-- TASK DATA follows --
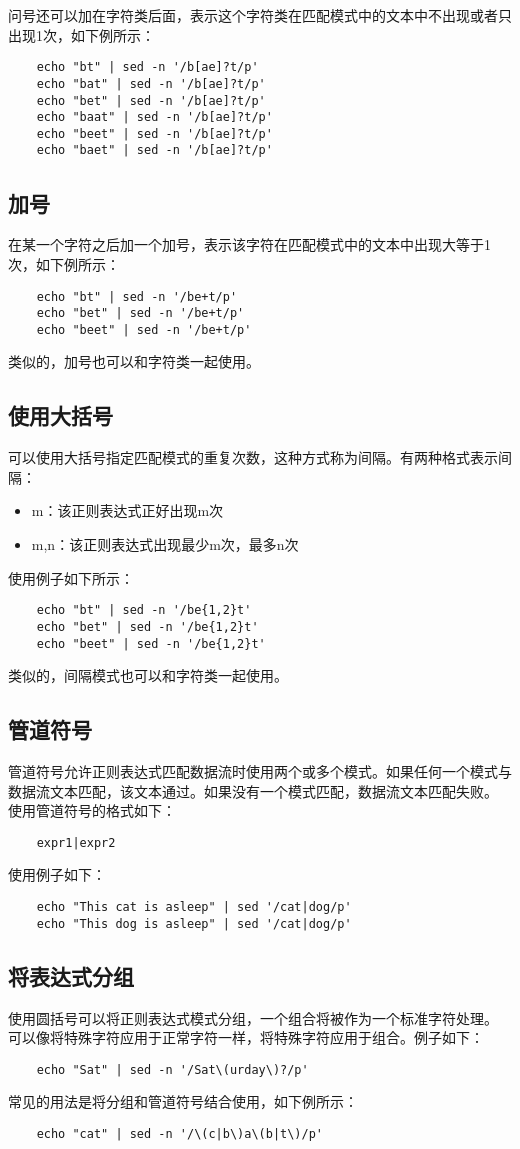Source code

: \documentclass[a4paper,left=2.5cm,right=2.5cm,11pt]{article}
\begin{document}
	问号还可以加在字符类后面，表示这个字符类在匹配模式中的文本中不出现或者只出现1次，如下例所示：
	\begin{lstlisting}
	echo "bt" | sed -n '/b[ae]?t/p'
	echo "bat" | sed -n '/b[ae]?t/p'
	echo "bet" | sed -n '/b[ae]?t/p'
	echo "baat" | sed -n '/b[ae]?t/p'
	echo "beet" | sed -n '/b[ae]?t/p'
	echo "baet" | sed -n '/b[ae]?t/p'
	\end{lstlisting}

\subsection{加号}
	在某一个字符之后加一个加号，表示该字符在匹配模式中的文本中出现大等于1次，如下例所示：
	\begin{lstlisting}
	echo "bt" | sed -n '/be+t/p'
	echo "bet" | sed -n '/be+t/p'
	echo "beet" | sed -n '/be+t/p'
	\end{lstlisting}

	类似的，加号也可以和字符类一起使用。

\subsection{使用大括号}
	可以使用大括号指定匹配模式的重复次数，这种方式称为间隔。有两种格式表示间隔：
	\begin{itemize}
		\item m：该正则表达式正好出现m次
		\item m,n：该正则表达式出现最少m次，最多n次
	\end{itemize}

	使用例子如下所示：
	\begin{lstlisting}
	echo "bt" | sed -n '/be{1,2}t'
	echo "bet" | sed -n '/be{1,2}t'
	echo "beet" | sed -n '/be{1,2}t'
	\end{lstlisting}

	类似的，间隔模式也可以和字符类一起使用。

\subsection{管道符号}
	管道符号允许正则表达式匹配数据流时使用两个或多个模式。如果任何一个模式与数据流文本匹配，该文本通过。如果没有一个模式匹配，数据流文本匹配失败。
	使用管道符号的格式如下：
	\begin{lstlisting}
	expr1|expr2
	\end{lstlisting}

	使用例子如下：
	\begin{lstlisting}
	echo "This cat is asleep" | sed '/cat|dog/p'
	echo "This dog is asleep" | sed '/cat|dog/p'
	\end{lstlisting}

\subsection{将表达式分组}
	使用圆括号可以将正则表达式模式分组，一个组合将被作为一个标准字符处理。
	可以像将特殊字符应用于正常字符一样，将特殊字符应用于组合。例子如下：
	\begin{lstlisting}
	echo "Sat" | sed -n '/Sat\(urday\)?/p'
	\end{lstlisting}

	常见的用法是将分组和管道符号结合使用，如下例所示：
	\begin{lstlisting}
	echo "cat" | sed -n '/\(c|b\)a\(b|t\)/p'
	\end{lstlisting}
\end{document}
-- TASK DATA concluded --
-- TASK DATA follows --
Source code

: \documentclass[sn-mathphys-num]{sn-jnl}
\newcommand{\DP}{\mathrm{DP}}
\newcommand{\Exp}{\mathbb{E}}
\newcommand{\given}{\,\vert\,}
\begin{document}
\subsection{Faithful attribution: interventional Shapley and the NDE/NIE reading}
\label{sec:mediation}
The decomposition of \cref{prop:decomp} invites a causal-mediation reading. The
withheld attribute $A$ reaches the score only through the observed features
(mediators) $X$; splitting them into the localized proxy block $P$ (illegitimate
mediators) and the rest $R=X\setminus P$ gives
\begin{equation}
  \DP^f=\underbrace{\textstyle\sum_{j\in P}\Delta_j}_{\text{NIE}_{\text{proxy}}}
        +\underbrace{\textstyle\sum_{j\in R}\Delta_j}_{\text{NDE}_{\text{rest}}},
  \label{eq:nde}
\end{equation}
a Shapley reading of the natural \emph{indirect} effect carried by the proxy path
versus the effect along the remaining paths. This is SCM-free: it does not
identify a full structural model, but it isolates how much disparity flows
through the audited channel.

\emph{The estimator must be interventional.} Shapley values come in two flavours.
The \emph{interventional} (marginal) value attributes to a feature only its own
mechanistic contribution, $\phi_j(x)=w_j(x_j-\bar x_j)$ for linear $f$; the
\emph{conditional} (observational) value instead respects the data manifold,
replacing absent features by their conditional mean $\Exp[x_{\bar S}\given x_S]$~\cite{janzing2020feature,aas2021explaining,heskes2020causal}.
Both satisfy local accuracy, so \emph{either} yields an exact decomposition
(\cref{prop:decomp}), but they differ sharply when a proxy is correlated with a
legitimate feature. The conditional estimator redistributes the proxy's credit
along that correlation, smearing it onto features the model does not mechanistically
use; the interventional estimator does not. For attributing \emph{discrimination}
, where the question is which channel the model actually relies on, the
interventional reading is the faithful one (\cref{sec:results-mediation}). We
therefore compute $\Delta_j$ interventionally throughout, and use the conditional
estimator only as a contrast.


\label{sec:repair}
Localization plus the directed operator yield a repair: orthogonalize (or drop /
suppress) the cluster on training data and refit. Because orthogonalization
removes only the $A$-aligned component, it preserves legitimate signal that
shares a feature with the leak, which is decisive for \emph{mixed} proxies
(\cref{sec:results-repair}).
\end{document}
-- TASK DATA concluded --
-- TASK DATA follows --
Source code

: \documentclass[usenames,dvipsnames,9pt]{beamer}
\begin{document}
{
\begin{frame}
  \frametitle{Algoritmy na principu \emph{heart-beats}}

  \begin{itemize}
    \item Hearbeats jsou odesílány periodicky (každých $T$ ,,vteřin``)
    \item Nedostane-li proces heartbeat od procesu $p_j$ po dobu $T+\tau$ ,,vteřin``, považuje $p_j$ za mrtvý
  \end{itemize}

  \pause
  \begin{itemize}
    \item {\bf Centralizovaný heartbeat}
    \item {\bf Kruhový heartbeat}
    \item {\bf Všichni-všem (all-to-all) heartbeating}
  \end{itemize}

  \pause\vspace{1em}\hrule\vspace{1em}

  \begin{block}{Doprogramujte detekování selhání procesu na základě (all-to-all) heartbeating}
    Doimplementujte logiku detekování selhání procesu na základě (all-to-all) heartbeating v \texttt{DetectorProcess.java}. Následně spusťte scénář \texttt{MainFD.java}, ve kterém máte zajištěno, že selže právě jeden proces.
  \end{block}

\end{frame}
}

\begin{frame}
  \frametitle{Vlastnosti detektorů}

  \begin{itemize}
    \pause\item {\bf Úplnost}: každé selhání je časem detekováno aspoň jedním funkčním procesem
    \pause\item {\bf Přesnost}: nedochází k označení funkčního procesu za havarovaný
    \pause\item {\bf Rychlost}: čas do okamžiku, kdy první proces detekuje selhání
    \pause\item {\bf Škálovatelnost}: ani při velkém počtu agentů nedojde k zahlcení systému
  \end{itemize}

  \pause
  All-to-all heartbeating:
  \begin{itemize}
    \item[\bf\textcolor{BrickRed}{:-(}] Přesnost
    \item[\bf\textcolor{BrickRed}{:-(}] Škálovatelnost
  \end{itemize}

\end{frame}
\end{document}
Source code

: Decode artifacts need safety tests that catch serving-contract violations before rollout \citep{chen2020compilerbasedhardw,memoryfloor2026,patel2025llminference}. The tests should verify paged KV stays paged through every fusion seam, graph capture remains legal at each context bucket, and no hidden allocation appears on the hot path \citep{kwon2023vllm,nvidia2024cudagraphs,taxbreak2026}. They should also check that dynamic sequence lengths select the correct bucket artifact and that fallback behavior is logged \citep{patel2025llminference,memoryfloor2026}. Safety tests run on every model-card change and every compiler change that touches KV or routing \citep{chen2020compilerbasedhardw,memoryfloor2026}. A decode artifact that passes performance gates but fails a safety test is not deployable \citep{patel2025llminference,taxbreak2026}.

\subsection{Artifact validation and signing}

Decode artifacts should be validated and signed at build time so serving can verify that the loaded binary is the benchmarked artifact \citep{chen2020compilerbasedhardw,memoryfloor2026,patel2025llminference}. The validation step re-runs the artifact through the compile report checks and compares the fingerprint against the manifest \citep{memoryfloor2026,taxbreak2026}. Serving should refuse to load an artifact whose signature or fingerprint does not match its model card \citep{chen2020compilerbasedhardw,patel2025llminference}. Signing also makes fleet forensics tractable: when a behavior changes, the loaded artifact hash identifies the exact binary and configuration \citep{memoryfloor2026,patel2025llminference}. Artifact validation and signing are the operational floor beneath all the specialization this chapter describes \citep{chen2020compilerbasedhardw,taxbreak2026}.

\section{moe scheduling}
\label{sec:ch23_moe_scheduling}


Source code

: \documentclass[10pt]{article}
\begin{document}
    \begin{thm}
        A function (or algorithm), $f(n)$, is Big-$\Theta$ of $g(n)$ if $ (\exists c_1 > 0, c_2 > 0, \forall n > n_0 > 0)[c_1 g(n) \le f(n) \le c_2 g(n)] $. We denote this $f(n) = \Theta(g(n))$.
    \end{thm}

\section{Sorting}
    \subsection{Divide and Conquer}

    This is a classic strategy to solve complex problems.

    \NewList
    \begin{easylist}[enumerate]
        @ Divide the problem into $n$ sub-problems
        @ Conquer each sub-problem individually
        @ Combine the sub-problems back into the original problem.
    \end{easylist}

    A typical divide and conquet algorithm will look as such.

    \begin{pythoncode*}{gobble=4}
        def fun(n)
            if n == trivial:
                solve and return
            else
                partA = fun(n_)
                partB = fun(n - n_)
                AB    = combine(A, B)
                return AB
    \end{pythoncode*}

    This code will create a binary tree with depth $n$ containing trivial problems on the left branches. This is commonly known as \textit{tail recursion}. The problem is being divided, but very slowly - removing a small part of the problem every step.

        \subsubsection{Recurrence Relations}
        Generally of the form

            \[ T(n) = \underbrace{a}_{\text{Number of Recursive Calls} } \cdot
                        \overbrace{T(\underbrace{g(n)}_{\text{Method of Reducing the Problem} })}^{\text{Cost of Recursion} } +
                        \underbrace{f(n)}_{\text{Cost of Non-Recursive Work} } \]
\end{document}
-- TASK DATA concluded --
▸ **ABOUT THIS TASK**:
Copy out every line of the listing that contains the string "Shapley".

▸ **ANSWER SECTION**:
\subsection{Faithful attribution: interventional Shapley and the NDE/NIE reading}
a Shapley reading of the natural \emph{indirect} effect carried by the proxy path
\emph{The estimator must be interventional.} Shapley values come in two flavours.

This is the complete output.